### Task item
Omit every picture and return the rest of the data unaltered.

Records to use: Begin

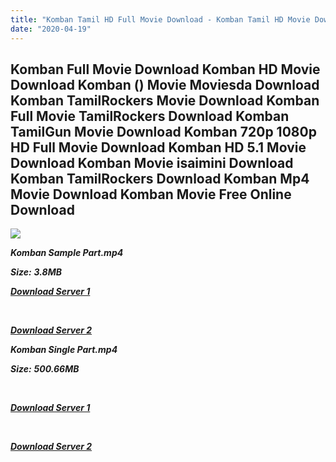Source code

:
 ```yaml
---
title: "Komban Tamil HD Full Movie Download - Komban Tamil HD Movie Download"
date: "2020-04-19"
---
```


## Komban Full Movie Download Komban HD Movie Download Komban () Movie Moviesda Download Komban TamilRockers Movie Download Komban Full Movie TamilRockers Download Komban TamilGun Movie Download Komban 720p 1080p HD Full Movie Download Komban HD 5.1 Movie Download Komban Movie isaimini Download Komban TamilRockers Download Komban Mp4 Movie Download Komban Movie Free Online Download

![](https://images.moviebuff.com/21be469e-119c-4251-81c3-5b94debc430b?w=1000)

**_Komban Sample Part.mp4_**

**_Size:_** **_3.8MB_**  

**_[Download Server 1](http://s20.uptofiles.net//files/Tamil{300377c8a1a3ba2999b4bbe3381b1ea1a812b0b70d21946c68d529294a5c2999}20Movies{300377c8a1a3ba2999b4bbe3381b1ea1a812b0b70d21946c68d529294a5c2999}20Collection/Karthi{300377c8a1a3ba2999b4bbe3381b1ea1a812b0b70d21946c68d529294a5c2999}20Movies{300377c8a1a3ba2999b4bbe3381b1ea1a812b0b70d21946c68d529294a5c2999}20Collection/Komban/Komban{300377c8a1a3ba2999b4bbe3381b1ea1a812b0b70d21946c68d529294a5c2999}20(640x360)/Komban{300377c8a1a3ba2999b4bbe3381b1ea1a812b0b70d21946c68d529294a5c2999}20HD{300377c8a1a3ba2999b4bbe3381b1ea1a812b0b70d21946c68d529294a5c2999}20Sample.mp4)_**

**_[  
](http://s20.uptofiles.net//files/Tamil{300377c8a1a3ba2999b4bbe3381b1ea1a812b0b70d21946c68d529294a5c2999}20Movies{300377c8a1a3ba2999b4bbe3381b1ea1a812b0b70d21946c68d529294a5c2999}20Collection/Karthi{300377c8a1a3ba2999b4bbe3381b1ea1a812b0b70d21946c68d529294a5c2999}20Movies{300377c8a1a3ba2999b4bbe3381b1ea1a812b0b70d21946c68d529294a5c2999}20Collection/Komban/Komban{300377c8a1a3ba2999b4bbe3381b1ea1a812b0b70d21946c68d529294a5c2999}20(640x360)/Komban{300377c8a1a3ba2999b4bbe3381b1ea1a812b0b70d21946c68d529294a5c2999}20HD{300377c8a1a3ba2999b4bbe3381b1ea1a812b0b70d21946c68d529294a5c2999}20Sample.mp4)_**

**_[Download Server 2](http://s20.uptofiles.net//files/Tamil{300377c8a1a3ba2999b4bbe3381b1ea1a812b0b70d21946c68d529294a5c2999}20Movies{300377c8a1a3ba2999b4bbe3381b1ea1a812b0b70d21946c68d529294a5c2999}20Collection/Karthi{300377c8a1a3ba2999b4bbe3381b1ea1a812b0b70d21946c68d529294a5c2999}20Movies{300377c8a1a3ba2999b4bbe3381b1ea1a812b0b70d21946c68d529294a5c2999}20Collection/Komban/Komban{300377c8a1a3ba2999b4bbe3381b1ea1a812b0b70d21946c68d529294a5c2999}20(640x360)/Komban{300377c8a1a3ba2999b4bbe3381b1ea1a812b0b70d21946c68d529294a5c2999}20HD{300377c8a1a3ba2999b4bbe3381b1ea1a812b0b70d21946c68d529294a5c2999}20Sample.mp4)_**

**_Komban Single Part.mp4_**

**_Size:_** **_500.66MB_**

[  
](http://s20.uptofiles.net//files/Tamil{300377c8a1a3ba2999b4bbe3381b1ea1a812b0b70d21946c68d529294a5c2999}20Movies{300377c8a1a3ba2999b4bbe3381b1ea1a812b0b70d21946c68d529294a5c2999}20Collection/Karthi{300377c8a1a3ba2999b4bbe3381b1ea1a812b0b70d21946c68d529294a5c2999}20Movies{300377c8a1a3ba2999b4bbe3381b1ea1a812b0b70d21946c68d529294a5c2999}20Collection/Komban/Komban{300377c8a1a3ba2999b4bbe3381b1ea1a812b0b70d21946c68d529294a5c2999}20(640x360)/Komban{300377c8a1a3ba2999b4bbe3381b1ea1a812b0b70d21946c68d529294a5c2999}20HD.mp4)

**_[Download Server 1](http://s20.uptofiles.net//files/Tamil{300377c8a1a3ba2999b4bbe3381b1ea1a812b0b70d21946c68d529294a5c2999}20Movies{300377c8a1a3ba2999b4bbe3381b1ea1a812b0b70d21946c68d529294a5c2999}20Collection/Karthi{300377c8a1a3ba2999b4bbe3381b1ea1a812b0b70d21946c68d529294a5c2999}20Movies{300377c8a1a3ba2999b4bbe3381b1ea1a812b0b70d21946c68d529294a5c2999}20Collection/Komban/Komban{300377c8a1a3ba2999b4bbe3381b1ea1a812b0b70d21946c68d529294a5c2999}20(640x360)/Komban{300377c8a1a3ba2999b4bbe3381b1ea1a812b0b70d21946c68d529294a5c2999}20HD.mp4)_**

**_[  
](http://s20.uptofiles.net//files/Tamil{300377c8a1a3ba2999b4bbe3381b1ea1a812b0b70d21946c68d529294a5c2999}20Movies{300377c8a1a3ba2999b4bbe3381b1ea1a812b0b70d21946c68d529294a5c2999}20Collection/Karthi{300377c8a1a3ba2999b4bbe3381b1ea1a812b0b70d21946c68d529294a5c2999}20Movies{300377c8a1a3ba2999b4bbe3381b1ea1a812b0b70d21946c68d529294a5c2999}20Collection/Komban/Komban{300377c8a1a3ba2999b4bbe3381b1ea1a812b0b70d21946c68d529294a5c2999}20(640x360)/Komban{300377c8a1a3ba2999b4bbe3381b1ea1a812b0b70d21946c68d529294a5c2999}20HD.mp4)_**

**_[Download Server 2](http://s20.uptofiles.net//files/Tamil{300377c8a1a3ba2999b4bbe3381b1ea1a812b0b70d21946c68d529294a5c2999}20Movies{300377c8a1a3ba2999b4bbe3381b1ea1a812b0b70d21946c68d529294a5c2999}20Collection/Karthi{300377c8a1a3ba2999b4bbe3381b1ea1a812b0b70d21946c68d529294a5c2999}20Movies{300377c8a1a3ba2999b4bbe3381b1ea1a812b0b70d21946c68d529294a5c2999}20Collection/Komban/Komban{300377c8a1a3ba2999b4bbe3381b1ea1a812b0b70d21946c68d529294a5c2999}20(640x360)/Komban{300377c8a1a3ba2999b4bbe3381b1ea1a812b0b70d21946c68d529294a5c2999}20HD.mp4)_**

Records to use: End

### Answer section
Source code

:
 ```yaml
---
title: "Komban Tamil HD Full Movie Download - Komban Tamil HD Movie Download"
date: "2020-04-19"
---
```


## Komban Full Movie Download Komban HD Movie Download Komban () Movie Moviesda Download Komban TamilRockers Movie Download Komban Full Movie TamilRockers Download Komban TamilGun Movie Download Komban 720p 1080p HD Full Movie Download Komban HD 5.1 Movie Download Komban Movie isaimini Download Komban TamilRockers Download Komban Mp4 Movie Download Komban Movie Free Online Download

![](https://images.moviebuff.com/21be469e-119c-4251-81c3-5b94debc430b?w=1000)

**_Komban Sample Part.mp4_**

**_Size:_** **_3.8MB_**  

**_[Download Server 1](http://s20.uptofiles.net//files/Tamil{300377c8a1a3ba2999b4bbe3381b1ea1a812b0b70d21946c68d529294a5c2999}20Movies{300377c8a1a3ba2999b4bbe3381b1ea1a812b0b70d21946c68d529294a5c2999}20Collection/Karthi{300377c8a1a3ba2999b4bbe3381b1ea1a812b0b70d21946c68d529294a5c2999}20Movies{300377c8a1a3ba2999b4bbe3381b1ea1a812b0b70d21946c68d529294a5c2999}20Collection/Komban/Komban{300377c8a1a3ba2999b4bbe3381b1ea1a812b0b70d21946c68d529294a5c2999}20(640x360)/Komban{300377c8a1a3ba2999b4bbe3381b1ea1a812b0b70d21946c68d529294a5c2999}20HD{300377c8a1a3ba2999b4bbe3381b1ea1a812b0b70d21946c68d529294a5c2999}20Sample.mp4)_**

**_[  
](http://s20.uptofiles.net//files/Tamil{300377c8a1a3ba2999b4bbe3381b1ea1a812b0b70d21946c68d529294a5c2999}20Movies{300377c8a1a3ba2999b4bbe3381b1ea1a812b0b70d21946c68d529294a5c2999}20Collection/Karthi{300377c8a1a3ba2999b4bbe3381b1ea1a812b0b70d21946c68d529294a5c2999}20Movies{300377c8a1a3ba2999b4bbe3381b1ea1a812b0b70d21946c68d529294a5c2999}20Collection/Komban/Komban{300377c8a1a3ba2999b4bbe3381b1ea1a812b0b70d21946c68d529294a5c2999}20(640x360)/Komban{300377c8a1a3ba2999b4bbe3381b1ea1a812b0b70d21946c68d529294a5c2999}20HD{300377c8a1a3ba2999b4bbe3381b1ea1a812b0b70d21946c68d529294a5c2999}20Sample.mp4)_**

**_[Download Server 2](http://s20.uptofiles.net//files/Tamil{300377c8a1a3ba2999b4bbe3381b1ea1a812b0b70d21946c68d529294a5c2999}20Movies{300377c8a1a3ba2999b4bbe3381b1ea1a812b0b70d21946c68d529294a5c2999}20Collection/Karthi{300377c8a1a3ba2999b4bbe3381b1ea1a812b0b70d21946c68d529294a5c2999}20Movies{300377c8a1a3ba2999b4bbe3381b1ea1a812b0b70d21946c68d529294a5c2999}20Collection/Komban/Komban{300377c8a1a3ba2999b4bbe3381b1ea1a812b0b70d21946c68d529294a5c2999}20(640x360)/Komban{300377c8a1a3ba2999b4bbe3381b1ea1a812b0b70d21946c68d529294a5c2999}20HD{300377c8a1a3ba2999b4bbe3381b1ea1a812b0b70d21946c68d529294a5c2999}20Sample.mp4)_**

**_Komban Single Part.mp4_**

**_Size:_** **_500.66MB_**

[  
](http://s20.uptofiles.net//files/Tamil{300377c8a1a3ba2999b4bbe3381b1ea1a812b0b70d21946c68d529294a5c2999}20Movies{300377c8a1a3ba2999b4bbe3381b1ea1a812b0b70d21946c68d529294a5c2999}20Collection/Karthi{300377c8a1a3ba2999b4bbe3381b1ea1a812b0b70d21946c68d529294a5c2999}20Movies{300377c8a1a3ba2999b4bbe3381b1ea1a812b0b70d21946c68d529294a5c2999}20Collection/Komban/Komban{300377c8a1a3ba2999b4bbe3381b1ea1a812b0b70d21946c68d529294a5c2999}20(640x360)/Komban{300377c8a1a3ba2999b4bbe3381b1ea1a812b0b70d21946c68d529294a5c2999}20HD.mp4)

**_[Download Server 1](http://s20.uptofiles.net//files/Tamil{300377c8a1a3ba2999b4bbe3381b1ea1a812b0b70d21946c68d529294a5c2999}20Movies{300377c8a1a3ba2999b4bbe3381b1ea1a812b0b70d21946c68d529294a5c2999}20Collection/Karthi{300377c8a1a3ba2999b4bbe3381b1ea1a812b0b70d21946c68d529294a5c2999}20Movies{300377c8a1a3ba2999b4bbe3381b1ea1a812b0b70d21946c68d529294a5c2999}20Collection/Komban/Komban{300377c8a1a3ba2999b4bbe3381b1ea1a812b0b70d21946c68d529294a5c2999}20(640x360)/Komban{300377c8a1a3ba2999b4bbe3381b1ea1a812b0b70d21946c68d529294a5c2999}20HD.mp4)_**

**_[  
](http://s20.uptofiles.net//files/Tamil{300377c8a1a3ba2999b4bbe3381b1ea1a812b0b70d21946c68d529294a5c2999}20Movies{300377c8a1a3ba2999b4bbe3381b1ea1a812b0b70d21946c68d529294a5c2999}20Collection/Karthi{300377c8a1a3ba2999b4bbe3381b1ea1a812b0b70d21946c68d529294a5c2999}20Movies{300377c8a1a3ba2999b4bbe3381b1ea1a812b0b70d21946c68d529294a5c2999}20Collection/Komban/Komban{300377c8a1a3ba2999b4bbe3381b1ea1a812b0b70d21946c68d529294a5c2999}20(640x360)/Komban{300377c8a1a3ba2999b4bbe3381b1ea1a812b0b70d21946c68d529294a5c2999}20HD.mp4)_**

**_[Download Server 2](http://s20.uptofiles.net//files/Tamil{300377c8a1a3ba2999b4bbe3381b1ea1a812b0b70d21946c68d529294a5c2999}20Movies{300377c8a1a3ba2999b4bbe3381b1ea1a812b0b70d21946c68d529294a5c2999}20Collection/Karthi{300377c8a1a3ba2999b4bbe3381b1ea1a812b0b70d21946c68d529294a5c2999}20Movies{300377c8a1a3ba2999b4bbe3381b1ea1a812b0b70d21946c68d529294a5c2999}20Collection/Komban/Komban{300377c8a1a3ba2999b4bbe3381b1ea1a812b0b70d21946c68d529294a5c2999}20(640x360)/Komban{300377c8a1a3ba2999b4bbe3381b1ea1a812b0b70d21946c68d529294a5c2999}20HD.mp4)_**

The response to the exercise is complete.